Column’s other indexes

The format design supports the subsequent expansion of other index information, such as bitmap index, spatial index, etc. It only needs to write the required data to the existing column data, and add the corresponding metadata fields to FileFooterPB.

Metadata Definition

SegmentFooterPB is defined as:

  1. message ColumnPB {
  2. required int32 unique_id = 1; // The column id is used here, and the column name is not used
  3. optional string name = 2; // Column name, when name equals __DORIS_DELETE_SIGN__, this column is a hidden delete column
  4. required string type = 3; // Column type
  5. optional bool is_key = 4; // Whether column is a primary key column
  6. optional string aggregation = 5; // Aggregate type
  7. optional bool is_nullable = 6; // Whether column is allowed to assgin null
  8. optional bytes default_value = 7; // Defalut value
  9. optional int32 precision = 8; // Precision of column
  10. optional int32 frac = 9;
  11. optional int32 length = 10; // Length of column
  12. optional int32 index_length = 11; // Length of column index
  13. optional bool is_bf_column = 12; // Whether column has bloom filter index
  14. optional bool has_bitmap_index = 15 [default=false]; // Whether column has bitmap index
  15. }
  16. // page offset
  17. message PagePointerPB {
  18. required uint64 offset; // offset of page in segment file
  19. required uint32 length; // length of page
  20. }
  21. message MetadataPairPB {
  22. optional string key = 1;
  23. optional bytes value = 2;
  24. }
  25. message ColumnMetaPB {
  26. optional ColumnMessage encoding; // Encoding of column
  27. optional PagePointerPB dict_page // Dictionary page
  28. repeated PagePointerPB bloom_filter_pages; // Bloom filter pages
  29. optional PagePointerPB ordinal_index_page; // Ordinal index page
  30. optional PagePointerPB page_zone_map_page; // Page level of statistics index data
  31. optional PagePointerPB bitmap_index_page; // Bitmap index page
  32. optional uint64 data_footprint; // The size of the index in the column
  33. optional uint64 index_footprint; // The size of the data in the column
  34. optional uint64 raw_data_footprint; // Original column data size
  35. optional CompressKind compress_kind; // Column compression type
  36. optional ZoneMapPB column_zone_map; // Segment level of statistics index data
  37. repeated MetadataPairPB column_meta_datas;
  38. }
  39. message SegmentFooterPB {
  40. optional uint32 version = 2 [default = 1]; // For version compatibility and upgrade use
  41. repeated ColumnPB schema = 5; // Schema of columns
  42. optional uint64 num_values = 4; // Number of lines saved in the file
  43. optional uint64 index_footprint = 7; // Index size
  44. optional uint64 data_footprint = 8; // Data size
  45. optional uint64 raw_data_footprint = 8; // Original data size
  46. optional CompressKind compress_kind = 9 [default = COMPRESS_LZO]; // Compression type
  47. repeated ColumnMetaPB column_metas = 10; // Column metadata
  48. optional PagePointerPB key_index_page = 11; // short key index page
  49. }

Read-write logic

Write

The general writing process is as follows:

  1. Write magic
  2. Generate corresponding Column Writer according to schema information. Each Column Writer obtains corresponding encoding information (configurable) according to different types, and generates corresponding encoder according to encoding.
  3. Call encoder - > add (value) for data writing. Each K line generates a short key index entry, and if the current page satisfies certain conditions (the size exceeds 1M or the number of rows is K), a new page is generated and cached in memory.
  4. Continuous cycle step 3 until data writing is completed. Brush the data of each column into the file in sequence
  5. Generate FileFooterPB information and write it to the file.

Relevant issues:

  • How does the index of short key be generated?

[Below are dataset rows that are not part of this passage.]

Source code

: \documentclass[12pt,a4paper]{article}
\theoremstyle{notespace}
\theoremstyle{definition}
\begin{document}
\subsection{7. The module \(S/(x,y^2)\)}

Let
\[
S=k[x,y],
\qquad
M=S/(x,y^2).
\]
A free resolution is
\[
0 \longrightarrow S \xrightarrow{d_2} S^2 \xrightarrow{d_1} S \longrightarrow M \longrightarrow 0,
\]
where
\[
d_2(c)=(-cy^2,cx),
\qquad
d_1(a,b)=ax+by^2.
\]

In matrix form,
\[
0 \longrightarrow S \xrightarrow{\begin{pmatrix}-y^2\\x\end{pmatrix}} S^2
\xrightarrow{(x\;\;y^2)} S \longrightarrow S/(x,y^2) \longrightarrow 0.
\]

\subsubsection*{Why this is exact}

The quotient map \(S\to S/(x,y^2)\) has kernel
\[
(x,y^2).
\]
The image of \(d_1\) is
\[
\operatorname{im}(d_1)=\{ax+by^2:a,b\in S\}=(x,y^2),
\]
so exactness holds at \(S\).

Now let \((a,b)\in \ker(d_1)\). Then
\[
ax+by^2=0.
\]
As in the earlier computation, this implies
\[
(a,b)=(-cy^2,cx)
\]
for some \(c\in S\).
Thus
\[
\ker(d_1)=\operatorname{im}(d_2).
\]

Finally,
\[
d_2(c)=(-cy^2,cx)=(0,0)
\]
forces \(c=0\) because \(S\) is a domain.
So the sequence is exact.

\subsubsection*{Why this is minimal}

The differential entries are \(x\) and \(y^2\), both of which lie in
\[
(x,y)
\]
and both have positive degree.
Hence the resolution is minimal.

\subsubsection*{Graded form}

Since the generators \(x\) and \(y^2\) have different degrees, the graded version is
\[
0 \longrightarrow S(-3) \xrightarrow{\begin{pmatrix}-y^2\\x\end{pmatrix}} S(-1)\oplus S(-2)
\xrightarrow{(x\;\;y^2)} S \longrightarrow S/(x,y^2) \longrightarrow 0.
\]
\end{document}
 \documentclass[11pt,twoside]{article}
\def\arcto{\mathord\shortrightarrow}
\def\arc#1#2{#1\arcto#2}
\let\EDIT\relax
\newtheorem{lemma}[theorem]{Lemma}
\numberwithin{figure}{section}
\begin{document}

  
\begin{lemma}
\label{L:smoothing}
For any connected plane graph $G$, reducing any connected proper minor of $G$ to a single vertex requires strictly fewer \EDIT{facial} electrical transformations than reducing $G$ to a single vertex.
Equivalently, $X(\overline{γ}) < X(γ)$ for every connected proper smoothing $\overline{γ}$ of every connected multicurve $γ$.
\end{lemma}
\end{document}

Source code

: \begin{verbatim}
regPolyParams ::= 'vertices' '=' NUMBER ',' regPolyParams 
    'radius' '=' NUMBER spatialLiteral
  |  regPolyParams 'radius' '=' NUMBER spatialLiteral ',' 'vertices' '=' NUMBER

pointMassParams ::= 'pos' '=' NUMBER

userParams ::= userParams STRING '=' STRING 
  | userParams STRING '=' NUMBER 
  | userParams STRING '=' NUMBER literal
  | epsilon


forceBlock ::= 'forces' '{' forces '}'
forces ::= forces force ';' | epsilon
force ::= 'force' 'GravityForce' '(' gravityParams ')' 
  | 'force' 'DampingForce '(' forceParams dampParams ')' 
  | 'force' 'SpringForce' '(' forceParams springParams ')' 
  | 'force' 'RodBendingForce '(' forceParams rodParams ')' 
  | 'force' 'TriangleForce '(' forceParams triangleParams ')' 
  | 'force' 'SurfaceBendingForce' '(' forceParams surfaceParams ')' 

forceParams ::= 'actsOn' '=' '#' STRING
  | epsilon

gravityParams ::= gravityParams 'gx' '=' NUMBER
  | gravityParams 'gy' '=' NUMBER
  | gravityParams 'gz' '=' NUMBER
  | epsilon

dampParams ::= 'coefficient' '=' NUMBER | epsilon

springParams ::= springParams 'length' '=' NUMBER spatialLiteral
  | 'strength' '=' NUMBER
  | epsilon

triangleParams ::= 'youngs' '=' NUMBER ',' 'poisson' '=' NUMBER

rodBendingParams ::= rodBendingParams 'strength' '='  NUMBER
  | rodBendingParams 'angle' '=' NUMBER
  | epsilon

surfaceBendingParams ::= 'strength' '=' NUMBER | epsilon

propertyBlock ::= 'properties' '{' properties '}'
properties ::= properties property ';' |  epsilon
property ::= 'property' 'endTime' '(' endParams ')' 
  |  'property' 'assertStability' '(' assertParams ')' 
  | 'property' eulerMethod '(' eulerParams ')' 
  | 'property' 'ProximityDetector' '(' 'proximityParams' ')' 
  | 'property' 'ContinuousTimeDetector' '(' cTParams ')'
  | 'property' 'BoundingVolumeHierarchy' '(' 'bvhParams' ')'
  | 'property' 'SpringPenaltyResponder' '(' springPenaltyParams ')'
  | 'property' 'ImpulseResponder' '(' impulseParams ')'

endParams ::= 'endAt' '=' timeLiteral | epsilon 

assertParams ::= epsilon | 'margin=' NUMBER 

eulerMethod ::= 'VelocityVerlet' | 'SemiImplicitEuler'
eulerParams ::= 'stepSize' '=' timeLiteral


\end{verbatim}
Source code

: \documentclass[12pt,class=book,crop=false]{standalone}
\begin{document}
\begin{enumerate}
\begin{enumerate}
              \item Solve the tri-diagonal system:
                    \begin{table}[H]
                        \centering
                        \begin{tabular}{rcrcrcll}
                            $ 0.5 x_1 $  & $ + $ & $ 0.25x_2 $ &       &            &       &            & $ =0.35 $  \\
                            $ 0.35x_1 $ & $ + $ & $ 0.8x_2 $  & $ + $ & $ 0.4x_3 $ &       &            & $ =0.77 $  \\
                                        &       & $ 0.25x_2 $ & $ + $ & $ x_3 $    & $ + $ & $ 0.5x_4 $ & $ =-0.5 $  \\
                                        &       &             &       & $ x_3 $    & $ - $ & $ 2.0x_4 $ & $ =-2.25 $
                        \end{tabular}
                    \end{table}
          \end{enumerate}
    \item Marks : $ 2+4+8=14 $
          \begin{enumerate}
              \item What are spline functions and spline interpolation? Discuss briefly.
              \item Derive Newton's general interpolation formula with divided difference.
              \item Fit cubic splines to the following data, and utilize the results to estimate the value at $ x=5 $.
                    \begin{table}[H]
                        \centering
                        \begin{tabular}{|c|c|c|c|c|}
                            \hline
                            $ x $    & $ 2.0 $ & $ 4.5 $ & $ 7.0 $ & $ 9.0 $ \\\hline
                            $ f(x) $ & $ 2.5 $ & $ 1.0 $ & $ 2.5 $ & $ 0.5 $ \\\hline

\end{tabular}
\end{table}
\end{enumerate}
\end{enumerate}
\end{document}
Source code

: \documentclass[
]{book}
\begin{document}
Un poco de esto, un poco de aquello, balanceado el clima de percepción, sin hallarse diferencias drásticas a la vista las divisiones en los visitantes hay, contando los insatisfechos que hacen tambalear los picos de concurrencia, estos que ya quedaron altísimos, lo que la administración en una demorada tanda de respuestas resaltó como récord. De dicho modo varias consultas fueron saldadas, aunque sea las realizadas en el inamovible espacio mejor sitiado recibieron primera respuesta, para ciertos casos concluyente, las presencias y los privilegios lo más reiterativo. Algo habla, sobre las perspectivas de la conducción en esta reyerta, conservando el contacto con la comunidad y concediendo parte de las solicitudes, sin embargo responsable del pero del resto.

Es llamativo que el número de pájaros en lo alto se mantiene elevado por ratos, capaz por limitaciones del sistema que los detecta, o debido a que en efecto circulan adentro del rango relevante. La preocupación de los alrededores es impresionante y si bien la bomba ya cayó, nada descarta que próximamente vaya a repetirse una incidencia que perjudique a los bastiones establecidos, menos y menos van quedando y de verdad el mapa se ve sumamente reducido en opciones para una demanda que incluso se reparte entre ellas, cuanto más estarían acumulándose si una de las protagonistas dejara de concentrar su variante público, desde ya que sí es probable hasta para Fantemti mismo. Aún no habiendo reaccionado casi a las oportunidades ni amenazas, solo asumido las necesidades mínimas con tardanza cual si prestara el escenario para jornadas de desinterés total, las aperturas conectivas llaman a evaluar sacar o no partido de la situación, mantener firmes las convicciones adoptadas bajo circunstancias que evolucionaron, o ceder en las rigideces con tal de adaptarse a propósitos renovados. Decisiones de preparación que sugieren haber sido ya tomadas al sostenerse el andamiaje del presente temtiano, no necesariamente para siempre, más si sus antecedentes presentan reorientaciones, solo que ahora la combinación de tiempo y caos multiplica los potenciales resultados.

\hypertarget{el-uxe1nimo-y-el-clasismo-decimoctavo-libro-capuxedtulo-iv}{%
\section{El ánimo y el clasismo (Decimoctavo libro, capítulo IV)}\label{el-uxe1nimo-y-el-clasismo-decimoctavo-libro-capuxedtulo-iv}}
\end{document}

    • Now we still generate a short key sparse index according to how many rows are sparse, and keep a short sparse index generated every 1024 rows. The specific content is: short key - > ordinal
  • What should be stored in the ordinal index?

    • Store the first ordinal to page pointer mapping information for pages
  • What are stored in pages of different encoding types?

    • Dictionary Compression
    • plain
    • rle
    • bshuf

Read

  1. Read the magic of the file and judge the type and version of the file.
  2. Read FileFooterPB and check sum
  3. Read short key index and data ordinal index information of corresponding columns according to required columns
  4. Use start key and end key, locate the row number to be read through short key index, then determine the row ranges to be read through ordinal index, and filter the row ranges to be read through statistics, bitmap index and so on.
  5. Then read row data through ordinal index according to row ranges

Relevant issues:

  1. How to quickly locate a row within the page?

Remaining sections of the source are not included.